**Problem statement:** Out of the data below, copy every line with the string "verification".
Start of Provided records
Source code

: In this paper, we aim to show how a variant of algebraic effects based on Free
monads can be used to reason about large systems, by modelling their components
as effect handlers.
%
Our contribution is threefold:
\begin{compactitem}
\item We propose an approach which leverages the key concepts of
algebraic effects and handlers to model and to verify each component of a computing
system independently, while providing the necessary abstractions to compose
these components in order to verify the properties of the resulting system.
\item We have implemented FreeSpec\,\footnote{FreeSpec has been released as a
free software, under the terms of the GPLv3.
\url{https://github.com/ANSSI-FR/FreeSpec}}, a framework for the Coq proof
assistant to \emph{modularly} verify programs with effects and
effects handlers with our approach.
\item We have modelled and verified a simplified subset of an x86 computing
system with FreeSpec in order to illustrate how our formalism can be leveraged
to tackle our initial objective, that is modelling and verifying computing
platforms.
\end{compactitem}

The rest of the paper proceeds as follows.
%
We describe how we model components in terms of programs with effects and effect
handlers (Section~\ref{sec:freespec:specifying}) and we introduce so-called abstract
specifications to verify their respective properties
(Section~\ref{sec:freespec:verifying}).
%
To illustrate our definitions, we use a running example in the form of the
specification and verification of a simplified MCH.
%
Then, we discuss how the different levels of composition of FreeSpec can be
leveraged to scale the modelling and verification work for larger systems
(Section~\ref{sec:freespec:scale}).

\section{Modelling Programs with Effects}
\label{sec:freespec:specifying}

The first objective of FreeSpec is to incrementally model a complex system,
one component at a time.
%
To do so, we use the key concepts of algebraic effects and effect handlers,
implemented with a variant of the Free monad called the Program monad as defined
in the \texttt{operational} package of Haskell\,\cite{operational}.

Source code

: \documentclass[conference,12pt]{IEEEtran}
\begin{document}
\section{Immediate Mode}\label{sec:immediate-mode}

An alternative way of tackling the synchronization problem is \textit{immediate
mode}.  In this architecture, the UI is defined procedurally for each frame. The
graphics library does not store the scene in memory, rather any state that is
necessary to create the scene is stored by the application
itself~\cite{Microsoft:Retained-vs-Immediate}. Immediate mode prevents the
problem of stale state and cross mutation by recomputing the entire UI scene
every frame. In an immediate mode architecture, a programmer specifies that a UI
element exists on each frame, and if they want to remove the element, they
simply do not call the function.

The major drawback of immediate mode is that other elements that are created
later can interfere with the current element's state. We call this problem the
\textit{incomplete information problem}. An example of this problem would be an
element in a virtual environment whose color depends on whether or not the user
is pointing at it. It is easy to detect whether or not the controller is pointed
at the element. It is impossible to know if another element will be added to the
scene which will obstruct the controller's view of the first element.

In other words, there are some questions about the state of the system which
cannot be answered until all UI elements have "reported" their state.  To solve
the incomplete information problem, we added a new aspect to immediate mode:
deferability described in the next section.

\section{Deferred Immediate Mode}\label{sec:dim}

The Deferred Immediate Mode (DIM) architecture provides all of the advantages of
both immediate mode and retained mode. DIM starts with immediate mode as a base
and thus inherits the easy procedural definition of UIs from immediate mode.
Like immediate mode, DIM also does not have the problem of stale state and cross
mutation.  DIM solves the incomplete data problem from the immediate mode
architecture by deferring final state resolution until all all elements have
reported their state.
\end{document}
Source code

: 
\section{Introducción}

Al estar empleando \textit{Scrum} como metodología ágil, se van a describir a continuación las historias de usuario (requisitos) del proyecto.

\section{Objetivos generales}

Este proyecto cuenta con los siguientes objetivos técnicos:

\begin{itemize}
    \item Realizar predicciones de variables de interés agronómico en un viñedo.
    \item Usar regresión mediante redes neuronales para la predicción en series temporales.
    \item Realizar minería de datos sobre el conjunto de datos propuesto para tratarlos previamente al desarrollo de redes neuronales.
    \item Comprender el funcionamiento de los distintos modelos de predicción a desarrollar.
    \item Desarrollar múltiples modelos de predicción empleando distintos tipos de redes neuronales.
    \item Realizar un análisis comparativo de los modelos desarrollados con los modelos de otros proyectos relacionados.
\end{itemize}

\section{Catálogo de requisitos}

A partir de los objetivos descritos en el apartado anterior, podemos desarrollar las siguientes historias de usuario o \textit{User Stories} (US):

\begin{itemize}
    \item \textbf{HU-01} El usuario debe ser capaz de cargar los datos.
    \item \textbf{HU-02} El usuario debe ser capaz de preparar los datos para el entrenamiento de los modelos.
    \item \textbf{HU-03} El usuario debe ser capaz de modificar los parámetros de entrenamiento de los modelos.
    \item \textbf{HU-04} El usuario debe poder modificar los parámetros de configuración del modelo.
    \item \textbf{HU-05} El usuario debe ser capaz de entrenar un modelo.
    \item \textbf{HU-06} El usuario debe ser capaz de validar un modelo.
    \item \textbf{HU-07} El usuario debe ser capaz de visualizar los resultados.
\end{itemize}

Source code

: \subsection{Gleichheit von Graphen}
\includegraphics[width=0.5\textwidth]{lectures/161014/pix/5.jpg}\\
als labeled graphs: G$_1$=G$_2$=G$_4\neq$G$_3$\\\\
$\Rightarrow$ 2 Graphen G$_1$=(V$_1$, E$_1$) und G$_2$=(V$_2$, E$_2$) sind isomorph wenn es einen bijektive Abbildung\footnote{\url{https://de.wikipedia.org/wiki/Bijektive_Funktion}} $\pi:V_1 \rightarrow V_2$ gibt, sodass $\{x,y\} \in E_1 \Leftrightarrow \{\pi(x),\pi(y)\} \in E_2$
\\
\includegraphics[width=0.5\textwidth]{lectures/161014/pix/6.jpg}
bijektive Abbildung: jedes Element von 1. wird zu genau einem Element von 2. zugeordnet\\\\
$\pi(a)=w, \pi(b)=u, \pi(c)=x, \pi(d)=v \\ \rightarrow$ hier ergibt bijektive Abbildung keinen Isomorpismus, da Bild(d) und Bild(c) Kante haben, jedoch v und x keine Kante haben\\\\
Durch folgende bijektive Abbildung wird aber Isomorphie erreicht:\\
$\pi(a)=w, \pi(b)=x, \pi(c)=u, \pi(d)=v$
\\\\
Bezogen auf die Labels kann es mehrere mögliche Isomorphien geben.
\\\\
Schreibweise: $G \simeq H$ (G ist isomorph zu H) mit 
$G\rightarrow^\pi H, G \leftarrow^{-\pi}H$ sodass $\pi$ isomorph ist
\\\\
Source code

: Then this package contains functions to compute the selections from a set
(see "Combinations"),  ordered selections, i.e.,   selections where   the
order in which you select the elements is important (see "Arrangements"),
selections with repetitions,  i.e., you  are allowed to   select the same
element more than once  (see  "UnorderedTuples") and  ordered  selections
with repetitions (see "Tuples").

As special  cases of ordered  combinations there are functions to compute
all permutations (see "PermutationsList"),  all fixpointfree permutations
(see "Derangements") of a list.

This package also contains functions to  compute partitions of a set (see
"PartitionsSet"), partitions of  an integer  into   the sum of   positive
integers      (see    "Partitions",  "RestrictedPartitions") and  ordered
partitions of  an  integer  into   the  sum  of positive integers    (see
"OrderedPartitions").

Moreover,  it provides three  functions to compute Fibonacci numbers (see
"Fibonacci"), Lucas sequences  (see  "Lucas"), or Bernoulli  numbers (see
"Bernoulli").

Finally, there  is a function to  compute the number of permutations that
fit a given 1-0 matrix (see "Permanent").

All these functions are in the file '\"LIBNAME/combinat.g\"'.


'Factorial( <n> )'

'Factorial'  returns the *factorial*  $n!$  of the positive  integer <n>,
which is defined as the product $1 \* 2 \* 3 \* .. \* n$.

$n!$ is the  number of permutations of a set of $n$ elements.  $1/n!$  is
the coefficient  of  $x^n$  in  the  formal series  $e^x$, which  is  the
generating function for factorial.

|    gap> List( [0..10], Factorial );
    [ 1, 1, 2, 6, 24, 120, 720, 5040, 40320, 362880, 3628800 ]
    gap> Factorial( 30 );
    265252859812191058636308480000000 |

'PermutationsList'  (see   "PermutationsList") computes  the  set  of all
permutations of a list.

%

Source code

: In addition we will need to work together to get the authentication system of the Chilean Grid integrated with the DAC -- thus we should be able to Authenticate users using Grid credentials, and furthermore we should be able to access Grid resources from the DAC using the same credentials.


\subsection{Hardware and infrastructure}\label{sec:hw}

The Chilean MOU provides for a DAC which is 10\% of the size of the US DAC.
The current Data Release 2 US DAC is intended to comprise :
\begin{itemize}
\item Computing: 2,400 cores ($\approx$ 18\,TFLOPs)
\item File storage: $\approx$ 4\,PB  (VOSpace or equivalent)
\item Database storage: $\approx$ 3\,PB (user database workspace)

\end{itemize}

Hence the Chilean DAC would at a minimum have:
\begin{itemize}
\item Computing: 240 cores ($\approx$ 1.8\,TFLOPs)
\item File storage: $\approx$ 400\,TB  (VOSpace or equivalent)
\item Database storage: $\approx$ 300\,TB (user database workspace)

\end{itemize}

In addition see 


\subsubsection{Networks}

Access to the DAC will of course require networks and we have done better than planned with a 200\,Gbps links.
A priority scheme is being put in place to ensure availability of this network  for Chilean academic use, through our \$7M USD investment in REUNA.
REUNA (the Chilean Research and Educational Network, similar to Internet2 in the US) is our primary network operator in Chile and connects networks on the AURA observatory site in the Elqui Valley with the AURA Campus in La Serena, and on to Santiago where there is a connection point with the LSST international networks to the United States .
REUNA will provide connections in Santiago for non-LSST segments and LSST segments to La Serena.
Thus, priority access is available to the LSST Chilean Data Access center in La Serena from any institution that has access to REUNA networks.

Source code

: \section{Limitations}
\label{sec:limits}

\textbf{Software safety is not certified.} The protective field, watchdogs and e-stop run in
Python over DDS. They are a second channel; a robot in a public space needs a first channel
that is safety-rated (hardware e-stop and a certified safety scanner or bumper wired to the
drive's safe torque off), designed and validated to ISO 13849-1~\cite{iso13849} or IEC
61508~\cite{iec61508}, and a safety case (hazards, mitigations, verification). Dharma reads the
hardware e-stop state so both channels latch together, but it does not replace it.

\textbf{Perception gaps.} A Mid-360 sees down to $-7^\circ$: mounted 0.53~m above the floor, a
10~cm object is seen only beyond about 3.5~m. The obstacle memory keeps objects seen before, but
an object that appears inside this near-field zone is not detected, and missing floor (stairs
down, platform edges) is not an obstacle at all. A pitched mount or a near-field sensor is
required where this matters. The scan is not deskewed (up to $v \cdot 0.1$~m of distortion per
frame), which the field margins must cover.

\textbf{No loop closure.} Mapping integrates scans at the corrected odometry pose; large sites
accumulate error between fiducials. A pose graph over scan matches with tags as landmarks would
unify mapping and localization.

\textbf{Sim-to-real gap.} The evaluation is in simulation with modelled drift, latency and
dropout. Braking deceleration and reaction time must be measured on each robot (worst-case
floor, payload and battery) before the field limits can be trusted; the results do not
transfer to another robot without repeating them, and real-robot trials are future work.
End of Provided records
**Solution to the problem:**
specification and verification of a simplified MCH.
leveraged to scale the modelling and verification work for larger systems
61508~\cite{iec61508}, and a safety case (hazards, mitigations, verification). Dharma reads the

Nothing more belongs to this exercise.